> [RECORDS PROVIDED]
============================================================

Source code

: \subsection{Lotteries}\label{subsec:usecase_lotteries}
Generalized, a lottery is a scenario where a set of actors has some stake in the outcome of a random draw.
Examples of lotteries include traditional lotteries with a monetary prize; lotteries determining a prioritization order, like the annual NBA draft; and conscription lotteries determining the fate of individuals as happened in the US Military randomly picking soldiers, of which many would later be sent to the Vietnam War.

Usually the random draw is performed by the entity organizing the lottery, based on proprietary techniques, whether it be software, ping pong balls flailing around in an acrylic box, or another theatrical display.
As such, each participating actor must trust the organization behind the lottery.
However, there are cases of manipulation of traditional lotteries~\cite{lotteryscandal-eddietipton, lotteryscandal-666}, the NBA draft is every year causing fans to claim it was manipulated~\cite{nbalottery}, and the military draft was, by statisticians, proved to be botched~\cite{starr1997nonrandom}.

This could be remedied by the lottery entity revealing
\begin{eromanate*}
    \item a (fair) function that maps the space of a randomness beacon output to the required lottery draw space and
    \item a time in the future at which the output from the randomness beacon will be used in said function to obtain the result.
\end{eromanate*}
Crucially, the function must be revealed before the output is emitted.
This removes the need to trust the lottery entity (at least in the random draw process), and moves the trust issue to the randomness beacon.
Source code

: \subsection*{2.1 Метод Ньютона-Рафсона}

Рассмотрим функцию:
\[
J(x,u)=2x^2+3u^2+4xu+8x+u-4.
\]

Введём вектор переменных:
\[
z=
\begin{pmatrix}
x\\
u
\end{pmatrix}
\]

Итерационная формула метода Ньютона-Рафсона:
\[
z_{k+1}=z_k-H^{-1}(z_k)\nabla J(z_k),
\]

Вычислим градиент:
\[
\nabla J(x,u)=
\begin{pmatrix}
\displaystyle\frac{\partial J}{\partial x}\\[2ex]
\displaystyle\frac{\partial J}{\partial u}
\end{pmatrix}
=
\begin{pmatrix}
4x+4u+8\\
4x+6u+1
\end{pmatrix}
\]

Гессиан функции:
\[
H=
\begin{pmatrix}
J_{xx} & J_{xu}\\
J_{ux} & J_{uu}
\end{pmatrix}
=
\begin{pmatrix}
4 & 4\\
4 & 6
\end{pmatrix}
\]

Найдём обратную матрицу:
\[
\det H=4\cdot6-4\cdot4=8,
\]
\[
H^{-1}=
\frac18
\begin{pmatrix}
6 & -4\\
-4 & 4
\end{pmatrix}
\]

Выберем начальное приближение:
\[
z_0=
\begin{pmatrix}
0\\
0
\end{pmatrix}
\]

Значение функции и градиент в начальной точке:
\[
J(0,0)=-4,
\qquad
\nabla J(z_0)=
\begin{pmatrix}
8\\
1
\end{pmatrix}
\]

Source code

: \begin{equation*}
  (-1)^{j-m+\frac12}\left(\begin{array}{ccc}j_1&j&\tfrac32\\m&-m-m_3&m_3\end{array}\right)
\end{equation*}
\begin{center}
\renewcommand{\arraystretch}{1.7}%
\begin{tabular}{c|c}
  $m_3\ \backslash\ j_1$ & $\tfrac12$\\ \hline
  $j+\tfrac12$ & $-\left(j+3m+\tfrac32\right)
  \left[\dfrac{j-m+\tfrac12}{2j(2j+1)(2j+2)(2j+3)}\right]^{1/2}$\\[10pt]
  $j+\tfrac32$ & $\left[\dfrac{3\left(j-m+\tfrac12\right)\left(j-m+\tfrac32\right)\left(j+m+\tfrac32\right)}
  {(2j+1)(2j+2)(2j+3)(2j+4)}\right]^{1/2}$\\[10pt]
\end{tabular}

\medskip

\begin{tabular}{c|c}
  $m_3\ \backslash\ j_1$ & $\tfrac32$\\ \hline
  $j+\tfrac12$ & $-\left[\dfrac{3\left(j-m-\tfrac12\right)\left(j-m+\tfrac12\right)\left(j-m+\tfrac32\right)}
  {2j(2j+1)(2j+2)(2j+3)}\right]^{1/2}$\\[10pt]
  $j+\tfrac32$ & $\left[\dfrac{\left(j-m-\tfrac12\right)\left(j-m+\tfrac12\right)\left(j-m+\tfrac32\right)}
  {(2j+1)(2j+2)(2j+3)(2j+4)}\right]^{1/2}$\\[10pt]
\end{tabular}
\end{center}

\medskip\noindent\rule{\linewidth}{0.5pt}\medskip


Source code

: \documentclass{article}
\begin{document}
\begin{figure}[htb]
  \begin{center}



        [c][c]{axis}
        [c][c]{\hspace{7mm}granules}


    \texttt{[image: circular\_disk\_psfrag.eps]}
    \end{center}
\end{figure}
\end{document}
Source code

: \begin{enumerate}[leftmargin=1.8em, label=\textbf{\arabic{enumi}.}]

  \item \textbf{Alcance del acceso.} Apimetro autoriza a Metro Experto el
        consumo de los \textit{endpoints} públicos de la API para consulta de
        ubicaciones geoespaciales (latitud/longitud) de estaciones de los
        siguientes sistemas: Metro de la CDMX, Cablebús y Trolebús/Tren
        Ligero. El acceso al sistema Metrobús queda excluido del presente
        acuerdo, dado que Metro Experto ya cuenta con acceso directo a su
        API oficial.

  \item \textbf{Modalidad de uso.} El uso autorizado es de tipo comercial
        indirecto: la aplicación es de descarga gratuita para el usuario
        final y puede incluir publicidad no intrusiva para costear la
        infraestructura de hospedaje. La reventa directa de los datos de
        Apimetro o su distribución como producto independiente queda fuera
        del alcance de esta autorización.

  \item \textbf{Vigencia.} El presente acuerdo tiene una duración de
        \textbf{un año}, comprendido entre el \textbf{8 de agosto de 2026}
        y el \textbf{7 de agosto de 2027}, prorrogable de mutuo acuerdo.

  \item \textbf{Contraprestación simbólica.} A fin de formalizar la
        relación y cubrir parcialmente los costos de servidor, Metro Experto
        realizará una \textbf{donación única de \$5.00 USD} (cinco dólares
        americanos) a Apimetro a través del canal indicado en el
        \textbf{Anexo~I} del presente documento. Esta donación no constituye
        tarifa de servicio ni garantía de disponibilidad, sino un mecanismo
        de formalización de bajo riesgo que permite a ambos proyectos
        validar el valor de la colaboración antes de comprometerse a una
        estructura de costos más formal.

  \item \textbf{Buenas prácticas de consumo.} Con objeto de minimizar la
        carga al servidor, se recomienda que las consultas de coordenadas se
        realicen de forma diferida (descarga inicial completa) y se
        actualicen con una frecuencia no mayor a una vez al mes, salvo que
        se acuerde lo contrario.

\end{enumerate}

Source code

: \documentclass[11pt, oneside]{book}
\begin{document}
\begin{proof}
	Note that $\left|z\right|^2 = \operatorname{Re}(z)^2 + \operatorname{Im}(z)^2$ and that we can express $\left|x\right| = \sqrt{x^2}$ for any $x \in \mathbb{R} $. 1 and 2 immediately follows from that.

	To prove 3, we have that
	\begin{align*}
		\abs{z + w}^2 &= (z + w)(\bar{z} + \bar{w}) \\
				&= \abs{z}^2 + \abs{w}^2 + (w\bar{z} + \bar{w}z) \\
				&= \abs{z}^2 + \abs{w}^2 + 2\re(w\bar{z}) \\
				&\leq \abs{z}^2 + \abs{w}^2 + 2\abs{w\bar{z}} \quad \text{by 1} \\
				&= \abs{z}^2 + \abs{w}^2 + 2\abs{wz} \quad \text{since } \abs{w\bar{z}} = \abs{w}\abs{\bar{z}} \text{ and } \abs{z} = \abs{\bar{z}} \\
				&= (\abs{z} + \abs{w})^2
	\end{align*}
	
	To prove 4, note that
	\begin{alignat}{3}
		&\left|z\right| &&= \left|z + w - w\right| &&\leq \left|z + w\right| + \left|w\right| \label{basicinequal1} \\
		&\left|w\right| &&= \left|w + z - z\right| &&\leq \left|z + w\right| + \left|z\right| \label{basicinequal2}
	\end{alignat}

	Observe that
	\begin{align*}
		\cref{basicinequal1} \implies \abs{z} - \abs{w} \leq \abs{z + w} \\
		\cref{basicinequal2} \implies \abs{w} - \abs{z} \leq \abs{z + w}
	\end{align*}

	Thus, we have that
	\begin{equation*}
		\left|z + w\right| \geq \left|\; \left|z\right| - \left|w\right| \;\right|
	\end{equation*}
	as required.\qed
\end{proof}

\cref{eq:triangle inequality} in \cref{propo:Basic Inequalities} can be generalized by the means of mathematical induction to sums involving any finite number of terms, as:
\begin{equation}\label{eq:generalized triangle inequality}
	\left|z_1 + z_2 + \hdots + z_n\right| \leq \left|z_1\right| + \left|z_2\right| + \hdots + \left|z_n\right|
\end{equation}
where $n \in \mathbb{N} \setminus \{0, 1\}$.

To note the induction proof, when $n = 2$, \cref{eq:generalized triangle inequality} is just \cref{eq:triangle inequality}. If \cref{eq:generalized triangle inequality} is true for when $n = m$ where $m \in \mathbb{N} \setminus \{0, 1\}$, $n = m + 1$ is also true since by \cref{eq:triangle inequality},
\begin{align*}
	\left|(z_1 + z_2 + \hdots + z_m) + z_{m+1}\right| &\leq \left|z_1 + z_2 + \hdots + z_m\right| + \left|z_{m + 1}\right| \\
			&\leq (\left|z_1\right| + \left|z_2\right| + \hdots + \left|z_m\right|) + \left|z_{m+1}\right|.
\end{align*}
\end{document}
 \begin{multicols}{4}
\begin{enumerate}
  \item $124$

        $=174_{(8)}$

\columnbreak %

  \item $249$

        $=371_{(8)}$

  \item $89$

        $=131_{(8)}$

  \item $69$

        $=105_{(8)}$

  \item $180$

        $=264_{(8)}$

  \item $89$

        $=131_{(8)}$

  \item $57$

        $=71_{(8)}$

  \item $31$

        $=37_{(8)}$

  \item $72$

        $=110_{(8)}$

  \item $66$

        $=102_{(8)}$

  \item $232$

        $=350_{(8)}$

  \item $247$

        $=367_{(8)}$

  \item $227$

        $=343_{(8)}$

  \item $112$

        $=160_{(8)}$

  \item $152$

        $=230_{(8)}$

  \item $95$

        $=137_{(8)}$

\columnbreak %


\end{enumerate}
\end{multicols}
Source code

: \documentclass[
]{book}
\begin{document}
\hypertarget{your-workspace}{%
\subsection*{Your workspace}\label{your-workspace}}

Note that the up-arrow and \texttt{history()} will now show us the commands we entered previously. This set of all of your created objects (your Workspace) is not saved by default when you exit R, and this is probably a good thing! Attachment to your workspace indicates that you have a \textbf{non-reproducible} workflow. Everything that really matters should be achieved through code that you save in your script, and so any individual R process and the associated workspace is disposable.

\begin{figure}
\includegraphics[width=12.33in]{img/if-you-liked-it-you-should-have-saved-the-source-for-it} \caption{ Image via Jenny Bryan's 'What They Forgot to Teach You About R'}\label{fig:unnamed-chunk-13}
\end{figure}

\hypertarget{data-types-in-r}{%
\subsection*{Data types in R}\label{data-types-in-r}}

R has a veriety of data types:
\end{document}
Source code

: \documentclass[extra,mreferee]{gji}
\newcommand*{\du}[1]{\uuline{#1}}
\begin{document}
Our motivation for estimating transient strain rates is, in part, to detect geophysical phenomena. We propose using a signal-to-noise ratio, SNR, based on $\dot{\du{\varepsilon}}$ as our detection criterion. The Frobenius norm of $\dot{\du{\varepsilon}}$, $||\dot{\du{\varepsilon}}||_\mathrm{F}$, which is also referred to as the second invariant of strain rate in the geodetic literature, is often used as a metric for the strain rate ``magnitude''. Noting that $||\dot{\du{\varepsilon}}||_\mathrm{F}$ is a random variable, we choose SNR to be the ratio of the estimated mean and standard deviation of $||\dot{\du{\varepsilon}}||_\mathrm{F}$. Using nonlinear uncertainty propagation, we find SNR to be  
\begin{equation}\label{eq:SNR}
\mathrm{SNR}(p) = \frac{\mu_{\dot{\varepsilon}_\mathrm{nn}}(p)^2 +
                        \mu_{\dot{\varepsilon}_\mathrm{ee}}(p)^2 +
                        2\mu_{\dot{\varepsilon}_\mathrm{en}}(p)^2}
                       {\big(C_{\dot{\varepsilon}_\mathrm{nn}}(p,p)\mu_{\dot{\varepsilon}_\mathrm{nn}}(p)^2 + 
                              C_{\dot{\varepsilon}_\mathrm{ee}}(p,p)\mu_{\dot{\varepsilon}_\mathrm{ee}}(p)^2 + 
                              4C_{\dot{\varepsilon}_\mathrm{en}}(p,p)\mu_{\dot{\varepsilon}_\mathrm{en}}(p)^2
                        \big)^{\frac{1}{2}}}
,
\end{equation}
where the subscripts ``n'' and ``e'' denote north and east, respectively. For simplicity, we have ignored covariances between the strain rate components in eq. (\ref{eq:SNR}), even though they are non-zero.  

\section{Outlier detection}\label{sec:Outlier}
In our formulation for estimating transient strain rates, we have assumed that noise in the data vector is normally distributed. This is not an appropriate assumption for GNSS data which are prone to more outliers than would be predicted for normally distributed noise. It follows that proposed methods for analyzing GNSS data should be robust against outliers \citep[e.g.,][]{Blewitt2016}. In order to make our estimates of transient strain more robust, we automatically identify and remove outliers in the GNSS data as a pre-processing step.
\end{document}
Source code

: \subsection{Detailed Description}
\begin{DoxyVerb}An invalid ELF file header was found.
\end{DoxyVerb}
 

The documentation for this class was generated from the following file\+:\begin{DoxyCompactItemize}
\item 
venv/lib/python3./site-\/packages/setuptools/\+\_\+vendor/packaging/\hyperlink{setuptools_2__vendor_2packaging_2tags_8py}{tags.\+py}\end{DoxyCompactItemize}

============================================================

> [YOUR OBJECTIVE] For each line above that contains the word "hypertarget", give the line as it is written.

> [TASK OUTPUT]
\hypertarget{your-workspace}{%
\hypertarget{data-types-in-r}{%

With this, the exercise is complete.